Ti dirò: io la penso proprio all’opposto.
Il fatto che la vecchietta fosse quasi “fuori posto” nel fare quegli atteggiamenti, come se questo lato fosse stato risvegliato nel vedere, e soprattutto (ri)vedersi in quella ragazza, ha reso il film ancora più inquietante…
non fosse che la vecchia assassina è ridicola ed alla fine sembra capirlo pure il regista lo amerei sto film
Ho visto di recente questa porcheria, che dire, la parte più interessante è quella dove girano con le zizze de fori seguendo lo stile dei film di Pierino, ecco se il film fosse finito con la troupe che, terminate le riprese, se ne tornava a casa a godere (ah ah) dei lauti guadagni derivati dalla proiezione dell’opera, sarebbe stato un 6 pieno. Purtroppo c’è anche la metà marcia del film, quella che dovrebbe fare paura? Ma che, davèro? Dove la noia regna sovrana, non c’è ritmo e i protagonisti tutti sembrano recitare un horror svogliati. Forse, ed è un forse gigantesco, se fosse stato un cortometraggio da 20 minuti con i vecchi a macellare i tizi in stile “Texas Chainsaw Massacre” allora anche in quel caso un 6 glielo avrei dato, più per l’ambientazione che per la non-originalità. Invece c’è sta roba leeenta e stupida che cerca di mettere insieme sesso e morte e non ci riesce manco per il cazzo.

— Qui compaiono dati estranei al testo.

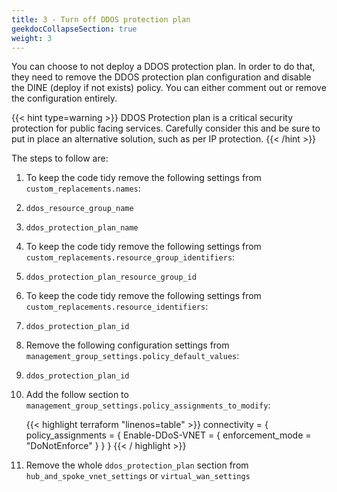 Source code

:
 ```yaml
---
title: 3 - Turn off DDOS protection plan
geekdocCollapseSection: true
weight: 3
---
```


You can choose to not deploy a DDOS protection plan. In order to do that, they need to remove the DDOS protection plan configuration and disable the DINE (deploy if not exists) policy. You can either comment out or remove the configuration entirely.

{{< hint type=warning >}}
DDOS Protection plan is a critical security protection for public facing services. Carefully consider this and be sure to put in place an alternative solution, such as per IP protection.
{{< /hint >}}

The steps to follow are:

1. To keep the code tidy remove the following settings from `custom_replacements.names`:
  1. `ddos_resource_group_name`
  1. `ddos_protection_plan_name`
1. To keep the code tidy remove the following settings from `custom_replacements.resource_group_identifiers`:
  1. `ddos_protection_plan_resource_group_id`
1. To keep the code tidy remove the following settings from `custom_replacements.resource_identifiers`:
  1. `ddos_protection_plan_id`
1. Remove the following configuration settings from `management_group_settings.policy_default_values`:
  1. `ddos_protection_plan_id`
1. Add the follow section to `management_group_settings.policy_assignments_to_modify`:
    
    {{< highlight terraform "linenos=table" >}}
    connectivity = {
      policy_assignments = {
        Enable-DDoS-VNET = {
          enforcement_mode = "DoNotEnforce"
        }
      }
    }
    {{< / highlight >}}
1. Remove the whole `ddos_protection_plan` section from `hub_and_spoke_vnet_settings` or `virtual_wan_settings`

La cosa più simpatica di tutto sto spreco di tempo e sangue finto è quando il coccodrillone nutrito a cadaveri delle vittime dei vecchi, quasi acchiappa la protagonista. Lo metto fuori dallo spoiler perché nessun altro deve sprecare la propria vita per guardare questa zozzeria.
Vorrei che qualcuno inventasse la macchina del tempo per tornare indietro e darmi uno schiaffo bello forte nel momento in cui sto per iniziare la visione. Mi sento derubato di 1h45m di vita.